Dei, useless fellow, stop thinking about Signature whiskey, loser.
I have lately spent many a sleepless night, thanks to power cuts in Chennai. These power cuts are well organised as well as random, come well announced or as a surprise, last a few minutes or a few hours, yes, they are driving me crazy. The law of consumption of power by the early scientist, Duke of Nousemberg, states that “With great power (consumption), comes greater power cuts”.
Signatures, in pre-email days, referred to a person’s name scribbled with artistic audacity in places that required authentication. If a rock star were to scribble his name on a woman’s bosom, it meant that the woman had indeed been scribbled on by that particular rock-star, in person. You get the drift. Anyway, most of the signatures were so horrendous that if you were to compare the resemblance of a signature to the actual name, typed out in clear Arial font with font size 14 on a plain piece of white paper with black ink, then the closest will have to be the difference between the real you and the person smiling at us in your Facebook profile picture.
Email signatures are a different ball game all together. It varies from simple ones like “Best Regards” or “Thanks & Regards” followed by the person’s name to something as complex as people who eat dosas with spoon and fork.Quite a messed up lot, aren’t they?
I have seen signatures that talk about a person’s pedigree, educational qualifications, current designation,company name, phone number, fax number, email id (if i am getting the email from you, why in gods crazy name will you want to include it in your signature??) and of course the inevitable 12th standard board exam marks.

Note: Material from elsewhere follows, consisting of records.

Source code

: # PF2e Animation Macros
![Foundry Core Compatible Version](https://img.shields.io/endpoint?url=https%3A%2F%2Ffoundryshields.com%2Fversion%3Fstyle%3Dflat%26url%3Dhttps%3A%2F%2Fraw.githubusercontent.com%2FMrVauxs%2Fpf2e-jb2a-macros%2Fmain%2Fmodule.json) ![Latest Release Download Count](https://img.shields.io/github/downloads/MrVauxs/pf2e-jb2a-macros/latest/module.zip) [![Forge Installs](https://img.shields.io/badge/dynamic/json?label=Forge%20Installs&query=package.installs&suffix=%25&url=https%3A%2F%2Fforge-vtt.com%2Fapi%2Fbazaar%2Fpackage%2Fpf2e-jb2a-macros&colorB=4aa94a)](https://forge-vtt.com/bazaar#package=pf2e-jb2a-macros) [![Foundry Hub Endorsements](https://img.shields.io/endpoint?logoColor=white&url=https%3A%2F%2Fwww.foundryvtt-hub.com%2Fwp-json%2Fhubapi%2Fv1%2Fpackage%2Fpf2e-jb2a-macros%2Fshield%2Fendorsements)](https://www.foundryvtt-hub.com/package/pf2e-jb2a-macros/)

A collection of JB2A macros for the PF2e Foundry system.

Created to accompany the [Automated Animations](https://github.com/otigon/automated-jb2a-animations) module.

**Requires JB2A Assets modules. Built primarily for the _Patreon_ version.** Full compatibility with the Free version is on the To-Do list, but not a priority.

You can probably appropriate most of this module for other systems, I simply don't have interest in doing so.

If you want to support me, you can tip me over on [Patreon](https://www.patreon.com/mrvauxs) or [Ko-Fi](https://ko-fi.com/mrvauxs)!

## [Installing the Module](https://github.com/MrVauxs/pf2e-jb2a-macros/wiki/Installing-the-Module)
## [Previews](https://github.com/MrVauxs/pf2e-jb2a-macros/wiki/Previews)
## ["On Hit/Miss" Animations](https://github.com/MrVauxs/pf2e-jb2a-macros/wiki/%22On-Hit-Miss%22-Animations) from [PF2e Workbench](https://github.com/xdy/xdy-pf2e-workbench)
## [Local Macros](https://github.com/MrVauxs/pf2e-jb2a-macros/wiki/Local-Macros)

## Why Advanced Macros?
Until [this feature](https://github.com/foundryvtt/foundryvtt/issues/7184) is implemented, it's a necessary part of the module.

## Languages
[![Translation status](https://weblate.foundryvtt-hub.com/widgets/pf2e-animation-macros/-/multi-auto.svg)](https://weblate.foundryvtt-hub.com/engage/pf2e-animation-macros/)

Then came the mobile phones from which you could send mails and voila!! We were hit in the face by many mails that ended with “Sent from my iPhone”, “Sent from my BlackBerry Curve 8900”, “Sent from my smartphone that’s way smarter than i could ever hope to be” et al. I agree with all you people, you are cool, really. I am really happy for the fact that you discovered how to send emails from your smart phones. But please change your signatures, it just sounds pompous. Oh and it irritates the actual cool people, rest of us.